Pendapat senada juga diungkapkan oleh sekretaris MUI, Hasanuddin. Ia mengatakan zakat profesi lebih tepat diqiyaskan dengan zakat pertanian. Penetapan nisbah dan kadar zakat profesi agak berbeda. Nisbah ditetapkan dengan menggunakan nisbah dan kadar zakat perdagangan. Dengan demikian nisbah zakat profesi sekitar 85 gram emas lebih dari kadar zakat sebesar 2.5%.
Pendapat Yakub lebih memilih mengqiyaskan zakat profesi dengan perdagangan, juga didukung Amin Suma. Nisab zakat profesi menurut keduanya dengan cara menghitung jumlah penghasilan seorang muslim yang didasarkan ada berat emas sekitar 84-86 gram.[4]
Pendapa ulama mengqiyaskan zakat hasil profesi dengan zakat hasil qarun (riqaz) dan harta rampasan perang atau ghonimah. Menurut pendapat ini seseorang memperoleh penghasilan harus mengeluarkan zakatnya sebesar 20%. Pendapat ini dipelopori oleh ulama’ Syi’ah dan madzhab Imamiyah.[5]
Dari pendapat di atas ada dua kemungkinan mengenai nisab zakat profesi, yani:
*Disamakan dengan nisab zakat emas dan perak, yaitu dengan mengqiyaskannya kepada emas dan perak sebagai standar nilai uang yang wajib dikeluarkan zakatnya, yakni 20 dinar atau 93,6 gram emas. Berdasarkan Hadis Riwayat Abu Dawud : “Tidak ada suatu kewajiban bagimu dari emas (yang engkau miliki) hingga mencapai jumlah 20 dinar”.
*Disamakan dengan zakat hasil pertanian yaitu 5 wasaq sekitar 750kg beras). Zakatnya dikeluarkan pada saat diterimanya penghasilan dari profesi tersebut sejumlah 5 atau 10% sesuai dengan biaya yang dikeluarkan.
Mengenai kadar zakat profesi MUI juga mengeluarkan fatwanya yakni, fatwa MUI No. 3 Tahun 2003 tentang zakat Penghasilan. Zakat profesi dapat dikeluarkan pada saat menerima jika sudah mencapa nisab. Jika tidak mencapai nisab maka semua penghasilan dikumpulkan selama satu tahun kemudian zakat dikeluarkan jika penghasilan bersihnya sudah cukup nisab dengan besaran zakat yang dikeluarkan yakni 2.5% dari penghasilan bersih.

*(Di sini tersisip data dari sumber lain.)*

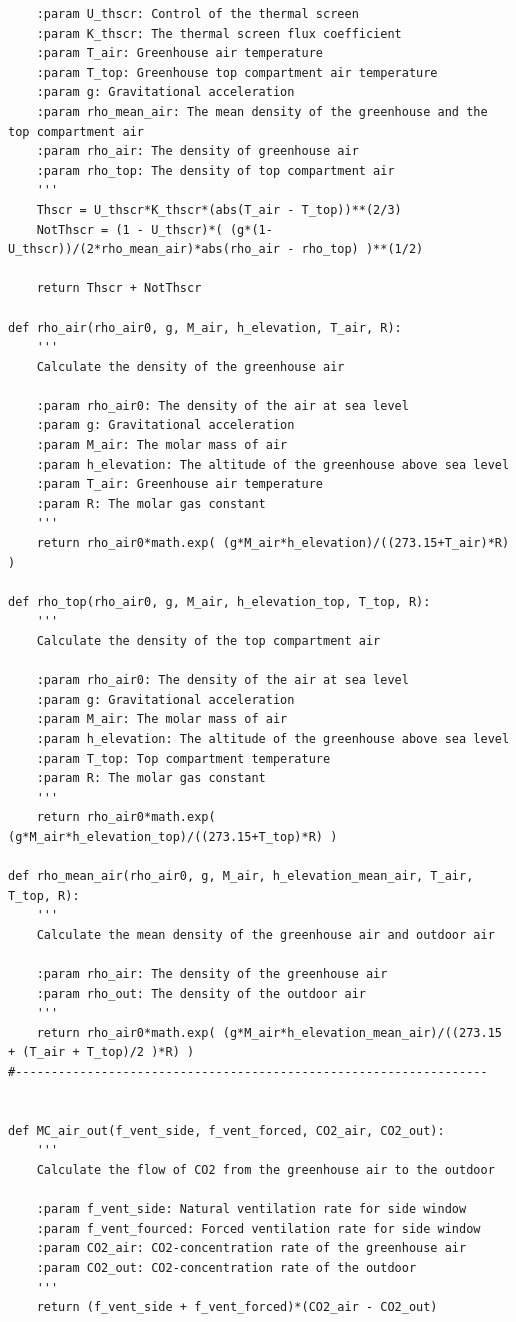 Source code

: \documentclass[a4paper]{article}
\begin{document}
\begin{appendices}
\begin{verbatim}
    :param U_thscr: Control of the thermal screen
    :param K_thscr: The thermal screen flux coefficient
    :param T_air: Greenhouse air temperature
    :param T_top: Greenhouse top compartment air temperature
    :param g: Gravitational acceleration
    :param rho_mean_air: The mean density of the greenhouse and the top compartment air
    :param rho_air: The density of greenhouse air
    :param rho_top: The density of top compartment air
    '''
    Thscr = U_thscr*K_thscr*(abs(T_air - T_top))**(2/3) 
    NotThscr = (1 - U_thscr)*( (g*(1-U_thscr))/(2*rho_mean_air)*abs(rho_air - rho_top) )**(1/2)

    return Thscr + NotThscr 

def rho_air(rho_air0, g, M_air, h_elevation, T_air, R):
    '''
    Calculate the density of the greenhouse air

    :param rho_air0: The density of the air at sea level
    :param g: Gravitational acceleration
    :param M_air: The molar mass of air
    :param h_elevation: The altitude of the greenhouse above sea level
    :param T_air: Greenhouse air temperature
    :param R: The molar gas constant
    '''
    return rho_air0*math.exp( (g*M_air*h_elevation)/((273.15+T_air)*R) )

def rho_top(rho_air0, g, M_air, h_elevation_top, T_top, R):
    '''
    Calculate the density of the top compartment air

    :param rho_air0: The density of the air at sea level
    :param g: Gravitational acceleration
    :param M_air: The molar mass of air
    :param h_elevation: The altitude of the greenhouse above sea level
    :param T_top: Top compartment temperature
    :param R: The molar gas constant
    '''
    return rho_air0*math.exp( (g*M_air*h_elevation_top)/((273.15+T_top)*R) )

def rho_mean_air(rho_air0, g, M_air, h_elevation_mean_air, T_air, T_top, R):
    '''
    Calculate the mean density of the greenhouse air and outdoor air

    :param rho_air: The density of the greenhouse air
    :param rho_out: The density of the outdoor air
    '''
    return rho_air0*math.exp( (g*M_air*h_elevation_mean_air)/((273.15 + (T_air + T_top)/2 )*R) )
#------------------------------------------------------------------


def MC_air_out(f_vent_side, f_vent_forced, CO2_air, CO2_out):
    '''
    Calculate the flow of CO2 from the greenhouse air to the outdoor

    :param f_vent_side: Natural ventilation rate for side window
    :param f_vent_fourced: Forced ventilation rate for side window
    :param CO2_air: CO2-concentration rate of the greenhouse air
    :param CO2_out: CO2-concentration rate of the outdoor
    '''
    return (f_vent_side + f_vent_forced)*(CO2_air - CO2_out)


\end{verbatim}
\end{appendices}
\end{document}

Cara Perhitungan Zakat Profesi
Misalnya seorang dosen golongan III/c dengan masa kerja 6 tahun yang keluarganya terdiri dari seorang isteri dan tiga orang anak,
*Menerima gaji Rp. 1.500.000,- honorium
*Dari beberapa PTS, Rp. 500.000,- Jumlah Rp. 2.000.000,-
Dengan pengeluaran;
*Keperluan hidup pokok Rp. 500.000,-
*Angsuran kredit perumahan Rp. 500.000,- Jumlah Rp. 1.000.000,-
Jadi, penerimaan; Rp. 2.000.000,- Pengeluaran; Rp. 1.000.000,-
Sisa : Rp. 1.000.000,- setiap bulan; setahun : Rp. 1.000.000,- x 12 = Rp. 12.000.000,-
Maka perhitungan zakatnya 2.5% x Rp. 12.000.000,- = Rp. 480.000,-. Dengan perincian seperti itu, berarti zakat yang harus dikeluarkan sebesar Rp. 480.000,-
Supaya tidak memberatkan ketika pembayaran di akhir tahun, zakat bisa dibayarkan setiap bulannya. Dan rincian di atas merupakan contoh perhitungan zakat sederhana. Mengenai ketentuan nishab, maka nominal gaji yang diterima jika dijumlah setara dengan ketentuan nishab zakat pertanian atau zakat emas/perak.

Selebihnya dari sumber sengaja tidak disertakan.